RedBird Capital Partners partner Robert Klein said in a recent podcast his firm focuses on opportunities for steady returns over a period of four to six years. At worst, RedBird plans to make its money back but aims to either double or triple its original investment. 

"We don't like taking binary risks," Klein said. "We don't like taking tech risks. We don't like taking team-specific risk or market-specific risk. And that's, I think, ultimately, where people get in trouble."

In March, RedBird acquired a 10% stake in Fenway Sports Group, which owns the Boston Red Sox, Liverpool FC and media outlets, in a deal that values the group at $7.4 billion. RedBird had originally planned to acquire a stake in FSG through a SPAC it backed alongside Oakland Athletics executive Billy Beane, but the firm instead used its private equity arm to complete the transaction. 

For RedBird, the goal isn't to go in and reap profits from a struggling franchise with cost-cutting measures and then sell a few years later, Klein said. And capital for many of the PE sports deals will come via evergreen funds, which don't put as much pressure on teams to hit investor's return-on-investment targets. 

That deals squarely with one of the main gripes among fans and players who have spoken out against the increasing influence of institutional investors within the sports industry. Also, league ownership rules forbid investors from piling debt onto portfolio companies, which could limit player payroll.

"This is a case of some of the best assets in sports with some of the best operators in sports," Klein said of RedBird's deal with FSG. "This is not the case of a mismanaged business or an under-managed business. This is the case of something that's already really great."

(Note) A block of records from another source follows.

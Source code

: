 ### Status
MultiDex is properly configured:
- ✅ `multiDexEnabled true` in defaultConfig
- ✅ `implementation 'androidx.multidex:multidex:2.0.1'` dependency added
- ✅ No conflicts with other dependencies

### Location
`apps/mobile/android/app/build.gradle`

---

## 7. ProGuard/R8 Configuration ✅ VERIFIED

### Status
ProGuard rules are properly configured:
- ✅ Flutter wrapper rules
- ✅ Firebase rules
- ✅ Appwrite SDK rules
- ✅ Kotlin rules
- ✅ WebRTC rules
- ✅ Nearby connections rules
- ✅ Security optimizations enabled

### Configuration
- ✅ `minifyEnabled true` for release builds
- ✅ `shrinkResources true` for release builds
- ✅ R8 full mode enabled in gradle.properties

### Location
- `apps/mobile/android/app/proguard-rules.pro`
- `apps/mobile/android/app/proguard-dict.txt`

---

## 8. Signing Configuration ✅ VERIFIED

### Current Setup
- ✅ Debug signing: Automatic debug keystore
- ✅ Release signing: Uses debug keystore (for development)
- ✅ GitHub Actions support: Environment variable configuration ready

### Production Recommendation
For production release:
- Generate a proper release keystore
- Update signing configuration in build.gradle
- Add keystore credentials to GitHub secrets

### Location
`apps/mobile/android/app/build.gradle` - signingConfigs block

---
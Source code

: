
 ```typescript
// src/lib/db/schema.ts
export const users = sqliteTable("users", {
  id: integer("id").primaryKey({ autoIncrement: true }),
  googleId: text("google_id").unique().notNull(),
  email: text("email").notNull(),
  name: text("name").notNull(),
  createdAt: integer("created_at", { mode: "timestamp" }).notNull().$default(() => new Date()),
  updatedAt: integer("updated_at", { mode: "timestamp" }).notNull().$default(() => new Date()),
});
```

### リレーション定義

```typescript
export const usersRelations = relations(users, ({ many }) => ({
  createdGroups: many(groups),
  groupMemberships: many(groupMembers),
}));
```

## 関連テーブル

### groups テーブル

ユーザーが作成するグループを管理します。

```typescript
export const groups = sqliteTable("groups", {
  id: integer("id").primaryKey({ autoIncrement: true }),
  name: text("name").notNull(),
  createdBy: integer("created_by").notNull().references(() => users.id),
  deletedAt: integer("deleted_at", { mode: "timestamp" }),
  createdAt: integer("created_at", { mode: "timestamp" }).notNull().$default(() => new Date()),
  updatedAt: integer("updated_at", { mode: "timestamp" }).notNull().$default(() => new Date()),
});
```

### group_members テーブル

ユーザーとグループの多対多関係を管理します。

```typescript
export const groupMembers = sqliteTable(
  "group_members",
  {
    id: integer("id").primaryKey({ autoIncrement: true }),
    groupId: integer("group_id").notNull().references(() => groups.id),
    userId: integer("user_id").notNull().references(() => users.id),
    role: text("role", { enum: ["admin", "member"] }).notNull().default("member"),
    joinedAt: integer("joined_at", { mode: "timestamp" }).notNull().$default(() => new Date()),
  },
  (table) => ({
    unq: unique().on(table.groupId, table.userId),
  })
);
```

As private funds accumulate ever more capital to deploy, the PE industry seems poised to continue hunting for deals across the pro sports world.

Earlier this month, Commissioner Don Garber of US-based Major League Soccer said he expects PE firms to start investing in MLS teams by the end of the year. Dyal Capital Partners, which already has agreed to back the NBA's Phoenix Suns and Sacramento Kings, has said it plans to invest in five to six NBA teams with its own passive stakes fund. And in June, Sixth Street Partners agreed to buy a minority stake in the San Antonio Spurs.